Tezuka Gene: Light in the Darkness

In a recent column for Daily Yomiuri, Tom Baker writes about the “Tezuka Gene: Light in the Darkness” show at Parco Department Store in Shibuya, Tokyo.

A crudely stitched scar slashing diagonally across his face makes Black Jack instantly recognizable. It’s easy to spot this Osamu Tezuka manga character at the “Tezuka Gene: Light in the Darkness” show at the Parco department store in Shibuya, Tokyo, even though he has been reimagined by several artists in different styles.

Tezuka (1928-1989) had his own distinctive style, but the early influence of Walt Disney animation remained clearly visible in it. Even when his material was dark and sinister, his characters were cute.

Present-day artist Kyotaro Aoki has taken Black Jack and characters from Tezuka’s Dororo, MW, Ode to Kirihito and other manga and changed their cartoon faces into lifelike pencil portraits, showing what they might look like in the real world.

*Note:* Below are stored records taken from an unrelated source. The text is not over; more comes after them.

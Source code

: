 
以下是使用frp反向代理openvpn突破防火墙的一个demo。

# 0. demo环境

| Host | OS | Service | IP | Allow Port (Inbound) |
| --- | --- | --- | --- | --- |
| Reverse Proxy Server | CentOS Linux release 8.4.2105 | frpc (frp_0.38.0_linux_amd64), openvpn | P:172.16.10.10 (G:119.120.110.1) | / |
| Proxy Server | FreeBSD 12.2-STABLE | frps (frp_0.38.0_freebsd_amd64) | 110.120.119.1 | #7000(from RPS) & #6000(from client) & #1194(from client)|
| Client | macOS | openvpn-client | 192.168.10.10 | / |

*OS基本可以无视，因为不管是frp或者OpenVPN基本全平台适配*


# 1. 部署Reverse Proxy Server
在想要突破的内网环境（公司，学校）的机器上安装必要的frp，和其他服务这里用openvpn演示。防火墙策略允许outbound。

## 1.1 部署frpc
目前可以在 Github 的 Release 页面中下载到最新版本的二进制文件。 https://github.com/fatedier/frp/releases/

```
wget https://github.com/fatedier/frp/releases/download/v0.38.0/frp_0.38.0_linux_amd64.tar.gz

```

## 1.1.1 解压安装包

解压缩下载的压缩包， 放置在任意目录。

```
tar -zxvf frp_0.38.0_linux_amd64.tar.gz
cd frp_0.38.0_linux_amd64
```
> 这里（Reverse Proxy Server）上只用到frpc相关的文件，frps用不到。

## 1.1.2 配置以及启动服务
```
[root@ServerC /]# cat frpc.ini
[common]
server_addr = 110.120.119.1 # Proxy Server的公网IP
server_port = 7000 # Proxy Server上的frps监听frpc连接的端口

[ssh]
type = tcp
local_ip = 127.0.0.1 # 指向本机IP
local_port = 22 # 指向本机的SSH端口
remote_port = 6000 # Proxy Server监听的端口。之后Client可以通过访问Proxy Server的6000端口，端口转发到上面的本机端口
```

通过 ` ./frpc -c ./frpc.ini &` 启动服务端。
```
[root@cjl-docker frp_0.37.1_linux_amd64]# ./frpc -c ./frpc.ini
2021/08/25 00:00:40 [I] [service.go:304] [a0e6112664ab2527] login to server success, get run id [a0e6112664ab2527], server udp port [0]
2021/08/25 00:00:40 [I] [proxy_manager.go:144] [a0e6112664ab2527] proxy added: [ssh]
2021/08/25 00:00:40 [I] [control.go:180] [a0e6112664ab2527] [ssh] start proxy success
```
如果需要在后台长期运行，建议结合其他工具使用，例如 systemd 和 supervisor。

While Aoki adds detail, Akihiro Soma (Concorde), strips it away, presenting Black Jack in a minimalist torn-paper collage resembling the work of American illustrator Eric Carle (known for his kids picture books such as The Very Hungry Caterpillar).

An art collective known as Enlightenment takes the liberty of making Black Jack a woman, in a large painting in which the outlaw surgeon is partly hidden by drugs, money and other symbolic objects flying out of her billowing cape.

The group also painted an image inspired by MW in which two nude men embrace behind an ornate crucifix. In that convoluted manga story, a young terrorist genius uses his sexual magnetism to torment a Catholic priest (who earlier in life had been a gang member who kidnapped him), turning the older man into a pawn in an apocalyptic plot.